US: Arnie is just so cool, said the young supporters of a softball team when Conor O'Clery met the candidate in Santa Fe Springs
The teenagers of the Pico Rivera All Stars team were screaming for Arnie long before the candidate for the governorship of California appeared in their midst. They wore slogans saying "Join Arnold, Let's Bring California Back" on their sports costumes, some even on the rear of their shorts.
These had been handed out by aides to Arnold Schwarzenegger in advance of his visit on Sunday afternoon to the Little League softball games at Santa Fe Springs.
"Why do you support him for governor?" I asked a group of the girls as they jumped up and down in excitement.
"He's so cool!" they cried.
"He helps kids."
"He helps the homeless."
"He helps everyone."
They shrieked as the Hollywood actor appeared and passed by in a dazzling blur of white - perfect white teeth, white shirt, white trousers. Schwarzenegger does help kids. He has promoted inner-city games for years.
He looked so happy as he handed out tournament medals under the scorching sun that it was hard to believe he really badly wanted to be somewhere else.
Schwarzenegger had planned to lead the Mexican Independence Day Parade in east Los Angeles that afternoon as the climax of his campaign for the Latino vote.
But his invitation as Grand Marshal had been abruptly withdrawn, partly because the movie actor opposed a measure allowing illegal immigrants to apply for driving licences.
Governor Gray Davis went instead - he signed the bill on Saturday - and was cheered along the route. Davis reportedly had a dig at the heavily-accented Schwarzenegger, saying that anyone who couldn't pronounce "California" should not be governor.
This gave the Terminator a chance to hit back. The once tight-lipped candidate went out of his way to shake hands with reporters and declare Davis's remark to be an insult to all immigrants. Hands on hips he asserted that he was not anti-immigrant. He remembered his own hardships.
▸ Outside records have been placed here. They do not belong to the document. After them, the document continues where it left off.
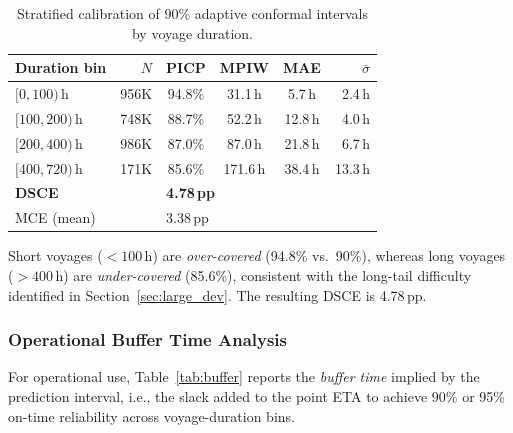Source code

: \documentclass[conference]{IEEEtran}
\begin{document}
\begin{table}[t]
    \centering
    \caption{Stratified calibration of 90\% adaptive conformal intervals by voyage duration.}
    \label{tab:stratified_calib}
    \footnotesize
    \begin{tabular}{lrcccr}
        \toprule
        \textbf{Duration bin} & \textbf{$N$} & \textbf{PICP} & \textbf{MPIW} & \textbf{MAE} & $\bar{\sigma}$ \\
        \midrule
        $[0, 100)$\,h   & 956K  & 94.8\% & 31.1\,h  & 5.7\,h  & 2.4\,h \\
        $[100, 200)$\,h  & 748K  & 88.7\% & 52.2\,h  & 12.8\,h & 4.0\,h \\
        $[200, 400)$\,h  & 986K  & 87.0\% & 87.0\,h  & 21.8\,h & 6.7\,h \\
        $[400, 720)$\,h  & 171K  & 85.6\% & 171.6\,h & 38.4\,h & 13.3\,h \\
        \midrule
        \multicolumn{2}{l}{\textbf{DSCE}} & \multicolumn{4}{l}{\textbf{4.78\,pp}} \\
        \multicolumn{2}{l}{MCE (mean)} & \multicolumn{4}{l}{3.38\,pp} \\
        \bottomrule
    \end{tabular}
\end{table}

\noindent Short voyages ($< 100$\,h) are \textit{over-covered} (94.8\% vs.\ 90\%), whereas long voyages ($> 400$\,h) are \textit{under-covered} (85.6\%), consistent with the long-tail difficulty identified in Section~\ref{sec:large_dev}. The resulting DSCE is 4.78\,pp.

\subsubsection{Operational Buffer Time Analysis}

For operational use, Table~\ref{tab:buffer} reports the \textit{buffer time} implied by the prediction interval, i.e., the slack added to the point ETA to achieve 90\% or 95\% on-time reliability across voyage-duration bins.
\end{document}
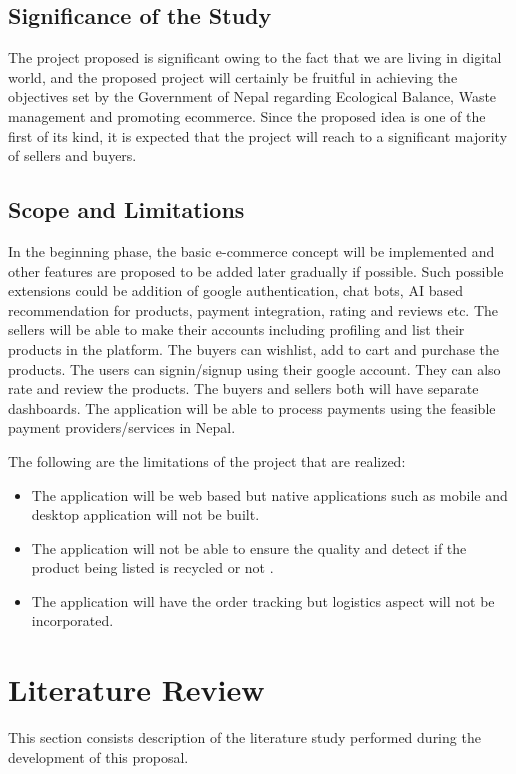 \documentclass[12pt, a4paper, oneside]{article}
\begin{document}
\subsection{Significance of the Study}
The project proposed is significant owing to the fact that we are living in digital world, and the proposed project will certainly be fruitful in achieving the objectives set by the Government of Nepal regarding Ecological Balance, Waste management and promoting ecommerce. Since the proposed idea is one of the first of its kind, it is expected that the project will reach to a significant majority of sellers and buyers.

\subsection{Scope and Limitations}
In the beginning phase, the basic e-commerce concept will be implemented and other features are proposed to be added later gradually if possible. Such possible extensions could be addition of google authentication, chat bots, AI based recommendation for products, payment integration, rating and reviews etc. The sellers will be able to make their accounts including profiling and list their products in the platform. The buyers can wishlist, add to cart and purchase the products. The users can signin/signup using their google account. They can also rate and review the products. The buyers and sellers both will have separate dashboards. The application will be able to process payments using the feasible payment providers/services in Nepal. 

The following are the limitations of the project that are realized:
\begin{itemize}
 	\item The application will be web based but native applications such as mobile and desktop application will not be built.
	\item The application will not be able to ensure the quality and detect if the product being listed is recycled or not .
	\item The application will have the order tracking but logistics aspect will not 
be incorporated.	
 \end{itemize}

\break
\section{Literature Review}
This section consists description of the literature study performed during the development of this proposal.
\end{document}
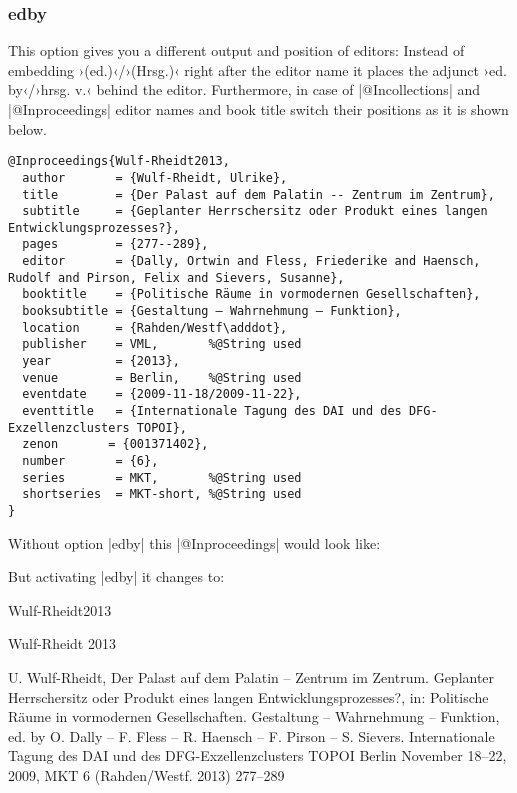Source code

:\documentclass[a4paper,
10pt,
greek,
french,
spanish,
italian,
ngerman,
english
]{ltxdoc}
\begin{document}
\subsubsection{edby}\label{edby}
This option gives you a different output and position of editors: 
Instead of embedding ›(ed.)‹/›(Hrsg.)‹ right after the editor name
 it places the adjunct ›ed. by‹/›hrsg. v.‹ behind the editor. 
 Furthermore, in case of |@Incollections| and |@Inproceedings| editor names and book title switch their positions as it is shown below.

\begin{lstlisting}[style=bibentry,label=Wulf-Rheidt2013,caption={{@}Inproceedings\{Wulf-Rheidt2013,…\} }]
@Inproceedings{Wulf-Rheidt2013,
  author       = {Wulf-Rheidt, Ulrike},
  title        = {Der Palast auf dem Palatin -- Zentrum im Zentrum},
  subtitle     = {Geplanter Herrschersitz oder Produkt eines langen Entwicklungsprozesses?},
  pages        = {277--289},
  editor       = {Dally, Ortwin and Fless, Friederike and Haensch, Rudolf and Pirson, Felix and Sievers, Susanne},
  booktitle    = {Politische Räume in vormodernen Gesellschaften},
  booksubtitle = {Gestaltung – Wahrnehmung – Funktion},
  location     = {Rahden/Westf\adddot},
  publisher    = VML,		%@String used
  year         = {2013},
  venue        = Berlin, 	%@String used
  eventdate    = {2009-11-18/2009-11-22},
  eventtitle   = {Internationale Tagung des DAI und des DFG-Exzellenzclusters TOPOI},
  zenon       = {001371402},
  number       = {6},
  series       = MKT,		%@String used
  shortseries  = MKT-short,	%@String used
}
\end{lstlisting}

Without option |edby| this |@Inproceedings| would look like:
 

But activating |edby| it changes to:

\begin{bibbsp}{Wulf-Rheidt2013}
\parbox[t]{2.3cm}{Wulf-Rheidt 2013} \parbox[t]{9cm}{%
U. Wulf-Rheidt, Der Palast auf dem Palatin – Zentrum im Zentrum. Geplanter Herrschersitz oder Produkt eines langen Entwicklungsprozesses?, in:  {\color{red}Politische Räume in vormodernen Gesellschaften. Gestaltung – Wahrnehmung – Funktion, ed. by O. Dally – F. Fless – R. Haensch – F. Pirson – S. Sievers}. Internationale Tagung des DAI und des DFG-Exzellenzclusters TOPOI Berlin November 18–22, 2009, MKT 6 (Rahden/Westf. 2013) 277–289}
\end{bibbsp}
 
\end{document}
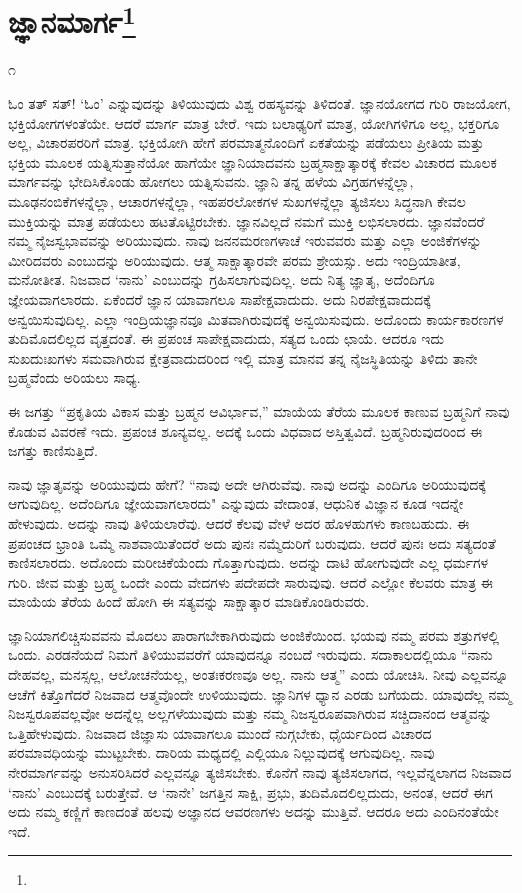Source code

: 
\chapter[ಜ್ಞಾನಮಾರ್ಗ]{ಜ್ಞಾನಮಾರ್ಗ\protect\footnote{}}

\begin{center}
೧
\end{center}

ಓಂ ತತ್ ಸತ್! `ಓಂ' ಎನ್ನುವುದನ್ನು ತಿಳಿಯುವುದು ವಿಶ್ವ ರಹಸ್ಯವನ್ನು ತಿಳಿದಂತೆ. ಜ್ಞಾನಯೋಗದ ಗುರಿ ರಾಜಯೋಗ, ಭಕ್ತಿಯೋಗಗಳಂತೆಯೇ. ಆದರೆ ಮಾರ್ಗ ಮಾತ್ರ ಬೇರೆ. ಇದು ಬಲಾಢ್ಯರಿಗೆ ಮಾತ್ರ, ಯೋಗಿಗಳಿಗೂ ಅಲ್ಲ, ಭಕ್ತರಿಗೂ ಅಲ್ಲ, ವಿಚಾರಪರರಿಗೆ ಮಾತ್ರ. ಭಕ್ತಿಯೋಗಿ ಹೇಗೆ ಪರಮಾತ್ಮನೊಂದಿಗೆ ಏಕತೆಯನ್ನು ಪಡೆಯಲು ಪ್ರೀತಿಯ ಮತ್ತು ಭಕ್ತಿಯ ಮೂಲಕ ಯತ್ನಿಸುತ್ತಾನೆಯೋ ಹಾಗೆಯೇ ಜ್ಞಾನಿಯಾದವನು ಬ್ರಹ್ಮಸಾಕ್ಷಾತ್ಕಾರಕ್ಕೆ ಕೇವಲ ವಿಚಾರದ ಮೂಲಕ ಮಾರ್ಗವನ್ನು ಭೇದಿಸಿಕೊಂಡು ಹೋಗಲು ಯತ್ನಿಸುವನು. ಜ್ಞಾನಿ ತನ್ನ ಹಳೆಯ ವಿಗ್ರಹಗಳನ್ನೆಲ್ಲಾ, ಮೂಢನಂಬಿಕೆಗಳನ್ನೆಲ್ಲಾ, ಆಚಾರಗಳನ್ನೆಲ್ಲಾ, ಇಹಪರಲೋಕಗಳ ಸುಖಗಳನ್ನೆಲ್ಲಾ ತ್ಯಜಿಸಲು ಸಿದ್ಧನಾಗಿ ಕೇವಲ ಮುಕ್ತಿಯನ್ನು ಮಾತ್ರ ಪಡೆಯಲು ಹಟತೊಟ್ಟಿರಬೇಕು. ಜ್ಞಾನವಿಲ್ಲದೆ ನಮಗೆ ಮುಕ್ತಿ ಲಭಿಸಲಾರದು. ಜ್ಞಾನವೆಂದರೆ ನಮ್ಮ ನೈಜಸ್ವಭಾವವನ್ನು ಅರಿಯುವುದು. ನಾವು ಜನನಮರಣಗಳಾಚೆ ಇರುವವರು ಮತ್ತು ಎಲ್ಲಾ ಅಂಜಿಕೆಗಳನ್ನು ಮೀರಿದವರು ಎಂಬುದನ್ನು ಅರಿಯುವುದು. ಆತ್ಮ ಸಾಕ್ಷಾತ್ಕಾರವೇ ಪರಮ ಶ್ರೇಯಸ್ಸು. ಅದು ಇಂದ್ರಿಯಾತೀತ, ಮನೋತೀತ. ನಿಜವಾದ `ನಾನು' ಎಂಬುದನ್ನು ಗ್ರಹಿಸಲಾಗುವುದಿಲ್ಲ. ಅದು ನಿತ್ಯ ಜ್ಞಾತೃ, ಅದೆಂದಿಗೂ ಜ್ಞೇಯವಾಗಲಾರದು. ಏಕೆಂದರೆ ಜ್ಞಾನ ಯಾವಾಗಲೂ ಸಾಪೇಕ್ಷವಾದುದು. ಅದು ನಿರಪೇಕ್ಷವಾದುದಕ್ಕೆ ಅನ್ವಯಿಸುವುದಿಲ್ಲ. ಎಲ್ಲಾ ಇಂದ್ರಿಯಜ್ಞಾನವೂ ಮಿತವಾಗಿರುವುದಕ್ಕೆ ಅನ್ವಯಿಸುವುದು. ಅದೊಂದು ಕಾರ್ಯಕಾರಣಗಳ ತುದಿಮೊದಲಿಲ್ಲದ ವೃತ್ತದಂತೆ. ಈ ಪ್ರಪಂಚ ಸಾಪೇಕ್ಷವಾದುದು, ಸತ್ಯದ ಒಂದು ಛಾಯೆ. ಆದರೂ ಇದು ಸುಖದುಃಖಗಳು ಸಮವಾಗಿರುವ ಕ್ಷೇತ್ರವಾದುದರಿಂದ ಇಲ್ಲಿ ಮಾತ್ರ ಮಾನವ ತನ್ನ ನೈಜಸ್ಥಿತಿಯನ್ನು ತಿಳಿದು ತಾನೇ ಬ್ರಹ್ಮವೆಂದು ಅರಿಯಲು ಸಾಧ್ಯ.

ಈ ಜಗತ್ತು “ಪ್ರಕೃತಿಯ ವಿಕಾಸ ಮತ್ತು ಬ್ರಹ್ಮನ ಆವಿರ್ಭಾವ,'' ಮಾಯೆಯ ತೆರೆಯ ಮೂಲಕ ಕಾಣುವ ಬ್ರಹ್ಮನಿಗೆ ನಾವು ಕೊಡುವ ವಿವರಣೆ ಇದು. ಪ್ರಪಂಚ ಶೂನ್ಯವಲ್ಲ. ಅದಕ್ಕೆ ಒಂದು ವಿಧವಾದ ಅಸ್ತಿತ್ವವಿದೆ. ಬ್ರಹ್ಮನಿರುವುದರಿಂದ ಈ ಜಗತ್ತು ಕಾಣಿಸುತ್ತಿದೆ.

ನಾವು ಜ್ಞಾತೃವನ್ನು ಅರಿಯುವುದು ಹೇಗೆ? “ನಾವು ಅದೇ ಆಗಿರುವೆವು. ನಾವು ಅದನ್ನು ಎಂದಿಗೂ ಅರಿಯುವುದಕ್ಕೆ ಆಗುವುದಿಲ್ಲ. ಅದೆಂದಿಗೂ ಜ್ಞೇಯವಾಗಲಾರದು" ಎನ್ನುವುದು ವೇದಾಂತ, ಆಧುನಿಕ ವಿಜ್ಞಾನ ಕೂಡ ಇದನ್ನೇ ಹೇಳುವುದು. ಅದನ್ನು ನಾವು ತಿಳಿಯಲಾರೆವು. ಆದರೆ ಕೆಲವು ವೇಳೆ ಅದರ ಹೊಳಹುಗಳು ಕಾಣಬಹುದು. ಈ ಪ್ರಪಂಚದ ಭ್ರಾಂತಿ ಒಮ್ಮೆ ನಾಶವಾಯಿತೆಂದರೆ ಅದು ಪುನಃ ನಮ್ಮೆದುರಿಗೆ ಬರುವುದು. ಆದರೆ ಪುನಃ ಅದು ಸತ್ಯದಂತೆ ಕಾಣಿಸಲಾರದು. ಅದೊಂದು ಮರೀಚಿಕೆಯೆಂದು ಗೊತ್ತಾಗುವುದು. ಅದನ್ನು ದಾಟಿ ಹೋಗುವುದೇ ಎಲ್ಲ ಧರ್ಮಗಳ ಗುರಿ. ಜೀವ ಮತ್ತು ಬ್ರಹ್ಮ ಒಂದೇ ಎಂದು ವೇದಗಳು ಪದೇಪದೇ ಸಾರುವುವು. ಆದರೆ ಎಲ್ಲೋ ಕೆಲವರು ಮಾತ್ರ ಈ ಮಾಯೆಯ ತೆರೆಯ ಹಿಂದೆ ಹೋಗಿ ಈ ಸತ್ಯವನ್ನು ಸಾಕ್ಷಾತ್ಕಾರ ಮಾಡಿಕೊಂಡಿರುವರು.

ಜ್ಞಾನಿಯಾಗಲಿಚ್ಚಿಸುವವನು ಮೊದಲು ಪಾರಾಗಬೇಕಾಗಿರುವುದು ಅಂಜಿಕೆಯಿಂದ. ಭಯವು ನಮ್ಮ ಪರಮ ಶತ್ರುಗಳಲ್ಲಿ ಒಂದು. ಎರಡನೆಯದೆ ನಿಮಗೆ ತಿಳಿಯುವವರೆಗೆ ಯಾವುದನ್ನೂ ನಂಬದೆ ಇರುವುದು. ಸದಾಕಾಲದಲ್ಲಿಯೂ “ನಾನು ದೇಹವಲ್ಲ, ಮನಸ್ಸಲ್ಲ, ಆಲೋಚನೆಯಲ್ಲ, ಅಂತಃಕರಣವೂ ಅಲ್ಲ. ನಾನು ಆತ್ಮ” ಎಂದು ಯೋಚಿಸಿ. ನೀವು ಎಲ್ಲವನ್ನೂ ಆಚೆಗೆ ಕಿತ್ತೊಗೆದರೆ ನಿಜವಾದ ಆತ್ಮವೊಂದೇ ಉಳಿಯುವುದು. ಜ್ಞಾನಿಗಳ ಧ್ಯಾನ ಎರಡು ಬಗೆಯದು. ಯಾವುದೆಲ್ಲ ನಮ್ಮ ನಿಜಸ್ವರೂಪವಲ್ಲವೋ ಅದನ್ನೆಲ್ಲ ಅಲ್ಲಗಳೆಯುವುದು ಮತ್ತು ನಮ್ಮ ನಿಜಸ್ವರೂಪವಾಗಿರುವ ಸಚ್ಚಿದಾನಂದ ಆತ್ಮವನ್ನು ಒತ್ತಿಹೇಳುವುದು. ನಿಜವಾದ ಜಿಜ್ಞಾಸು ಯಾವಾಗಲೂ ಮುಂದೆ ನುಗ್ಗಬೇಕು, ಧೈರ್ಯದಿಂದ ವಿಚಾರದ ಪರಮಾವಧಿಯನ್ನು ಮುಟ್ಟಬೇಕು. ದಾರಿಯ ಮಧ್ಯದಲ್ಲಿ ಎಲ್ಲಿಯೂ ನಿಲ್ಲುವುದಕ್ಕೆ ಆಗುವುದಿಲ್ಲ. ನಾವು ನೇರಮಾರ್ಗವನ್ನು ಅನುಸರಿಸಿದರೆ ಎಲ್ಲವನ್ನೂ ತ್ಯಜಿಸಬೇಕು. ಕೊನೆಗೆ ನಾವು ತ್ಯಜಿಸಲಾಗದ, ಇಲ್ಲವೆನ್ನಲಾಗದ ನಿಜವಾದ `ನಾನು' ಎಂಬುದಕ್ಕೆ ಬರುತ್ತೇವೆ. ಆ `ನಾನೇ' ಜಗತ್ತಿನ ಸಾಕ್ಷಿ, ಪ್ರಭು, ತುದಿಮೊದಲಿಲ್ಲದುದು, ಅನಂತ, ಆದರೆ ಈಗ ಅದು ನಮ್ಮ ಕಣ್ಣಿಗೆ ಕಾಣದಂತೆ ಹಲವು ಅಜ್ಞಾನದ ಆವರಣಗಳು ಅದನ್ನು ಮುತ್ತಿವೆ. ಆದರೂ ಅದು ಎಂದಿನಂತೆಯೇ ಇದೆ.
"I love Mexico," he added. "I've done four movies down there." He was running for governor, he declared, because he wanted to use his "intelligence and stardom" to make a difference, and "I feel in my gut that I want to make a difference."
However, Schwarzenegger's campaign as a fiscal conservative who can fix California's economic woes has been thrown on to the defensive by the immigration issue, by his failure to take part in an election debate and by hostages to fortune from his past. These include an interview in Oui magazine in 1977 where he spoke of sexual escapades and casual use of drugs.
Possibly more damaging, two bodybuilders have come forward to accuse the former Mr Universe of racial comments during his early days in America.
Rick Wayne said he recalled Schwarzenegger saying blacks were not capable of ruling South Africa, and another former Mr Universe, Robby Robinson, accused Schwarzenegger of repeatedly calling him a "nigger" in a public outburst at an International Federation of Bodybuilders banquet.
Schwarzenegger's aides claim he is still the frontrunner, and they see his main rival not as leading Democrat opponent Cruz Bustamante but Republican State Senator Tom McClintock, who has strong conservative support.
They trust McClintock will "do the decent thing" and drop out before the October 7th ballot to avoid splitting the Republican vote.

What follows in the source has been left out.